Değerli Arkadaşlarım,

Muhterem Konuklar,

İhtiyacımız olan şey, milletimizin ruhunda ve kökeninde var olan birikim ve derin tutkuları araştırıp ortaya çıkarmak; onlara biçim vererek toplumun bünyesine ve ekonomik gerçeklere uygun yöntemlerle birleştirmektir.

Gün durma ve bekleme günü değildir.
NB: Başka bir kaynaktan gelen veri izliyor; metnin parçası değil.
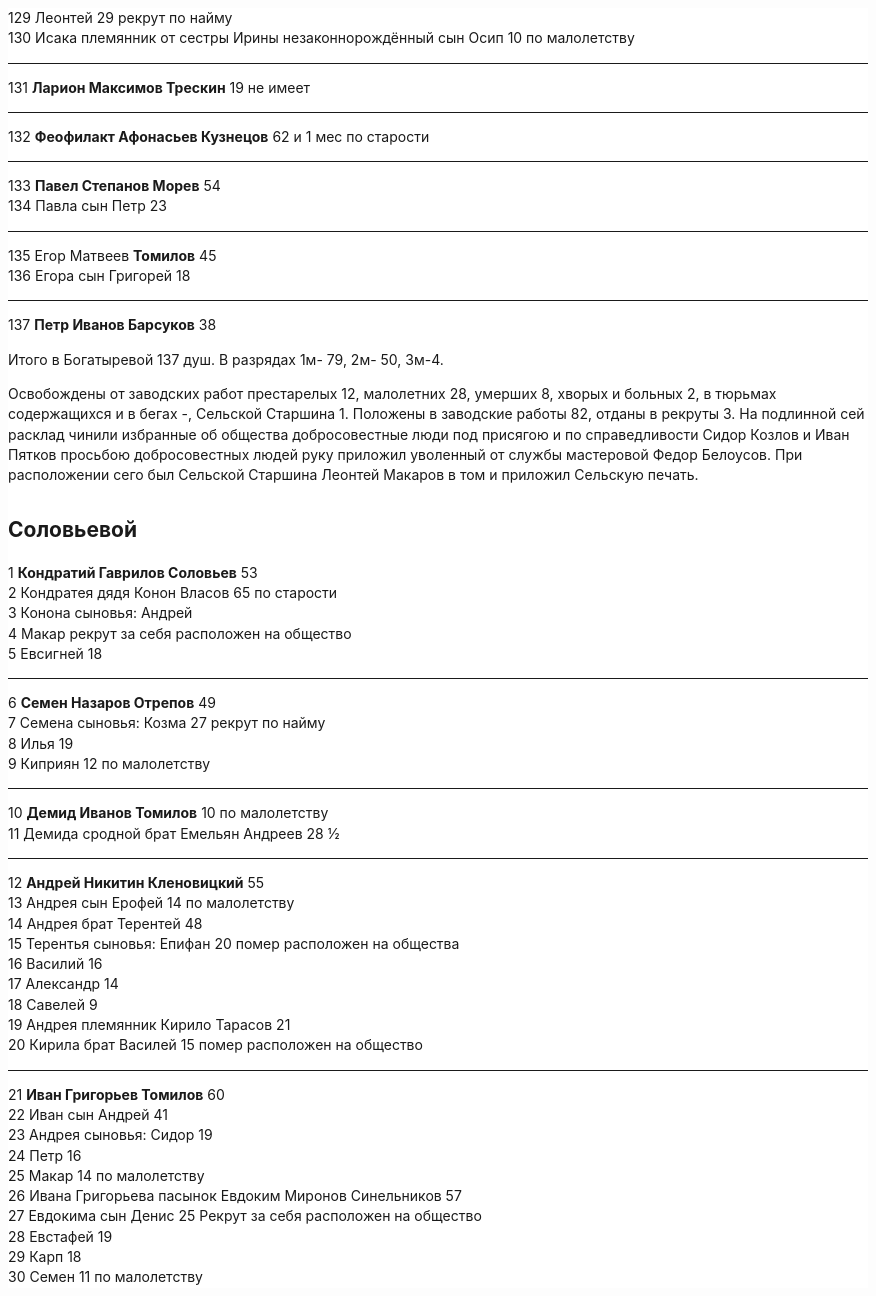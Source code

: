 129 Леонтей 29 рекрут по найму  
130 Исака племянник от сестры Ирины незаконнорождённый сын Осип 10 по малолетству  
___________  
131 **Ларион Максимов Трескин** 19 не имеет  
_______________  
132 **Феофилакт Афонасьев Кузнецов** 62 и 1 мес по старости  
______________  
133 **Павел Степанов Морев** 54  
134 Павла сын Петр 23  
__________  
135 Егор Матвеев **Томилов** 45  
136 Егора сын Григорей 18  
______________  
137 **Петр Иванов Барсуков** 38  


<p className="text-justify title-arhiv-documents">Итого в Богатыревой 137 душ.  
В разрядах 1м- 79, 2м- 50, 3м-4.</p>


<p className="text-justify title-arhiv-documents">Освобождены от заводских работ престарелых 12, малолетних 28, умерших 8, хворых и больных 2, в тюрьмах содержащихся и в бегах -, Сельской Старшина 1. Положены в заводские работы  82, отданы в рекруты 3. На подлинной сей расклад чинили избранные об общества добросовестные люди под присягою и по справедливости Сидор Козлов и Иван Пятков просьбою добросовестных людей руку приложил уволенный от службы мастеровой Федор Белоусов.  
При расположении сего был Сельской Старшина Леонтей Макаров в том и приложил Сельскую печать.</p>



## Соловьевой  
1 **Кондратий Гаврилов Соловьев** 53  
2 Кондратея дядя Конон Власов 65 по старости  
3 Конона сыновья: Андрей  
4 Макар рекрут за себя расположен на общество  
5 Евсигней 18  
__________________  
6 **Семен Назаров Отрепов** 49  
7 Семена сыновья: Козма 27 рекрут по найму  
8 Илья 19  
9 Киприян 12 по малолетству  
_______________  
10 **Демид Иванов Томилов** 10 по малолетству  
11 Демида сродной брат Емельян Андреев 28 ½  
________________  
12 **Андрей Никитин Кленовицкий** 55  
13 Андрея сын Ерофей 14 по малолетству  
14 Андрея брат Терентей 48  
15 Терентья сыновья: Епифан 20 помер расположен на общества  
16 Василий 16  
17 Александр 14  
18 Савелей 9  
19 Андрея племянник Кирило Тарасов 21  
20 Кирила брат Василей 15 помер расположен на общество  
_______________  
21 **Иван Григорьев Томилов** 60  
22 Иван сын Андрей 41  
23 Андрея сыновья: Сидор 19  
24 Петр 16  
25 Макар 14 по малолетству  
26 Ивана Григорьева пасынок Евдоким Миронов Синельников 57  
27 Евдокима сын Денис 25 Рекрут за себя расположен на общество  
28 Евстафей 19  
29 Карп 18  
30 Семен 11 по малолетству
Gelecek nesillere bizler için, “çalıştılar ve başardılar” dedirtmek için kaybedecek zamanımız yoktur.

-        İşsizliğin, yoksulluğun ve çaresizliğin olmadığı,

-        Emeğin ve alın terinin karşılığını aldığı,

-        Çarkların döndüğü, toprakların işlediği, üreten ekonominin hâkim olduğu,

-        İşverenin itibar gördüğü ve el üstünde tutulduğu,

-        Girişimcinin desteklendiği ve sorunlarının çözüldüğü

-        Paylaşılan refahla birlikte kardeşliğin ve sosyal uzlaşmanın sağlandığı,

-        Milletimizin beraber ve huzur içinde yaşadığı güçlü bir Türkiye asla hayal değildir.

Yeter ki bu hedefe inanalım, bu hedef için birleşelim, bu hedefe doğru yola çıkalım.

Konuşmama son verirken, muhterem heyetinizi bir kez daha saygı ve sevgilerimle selamlıyorum.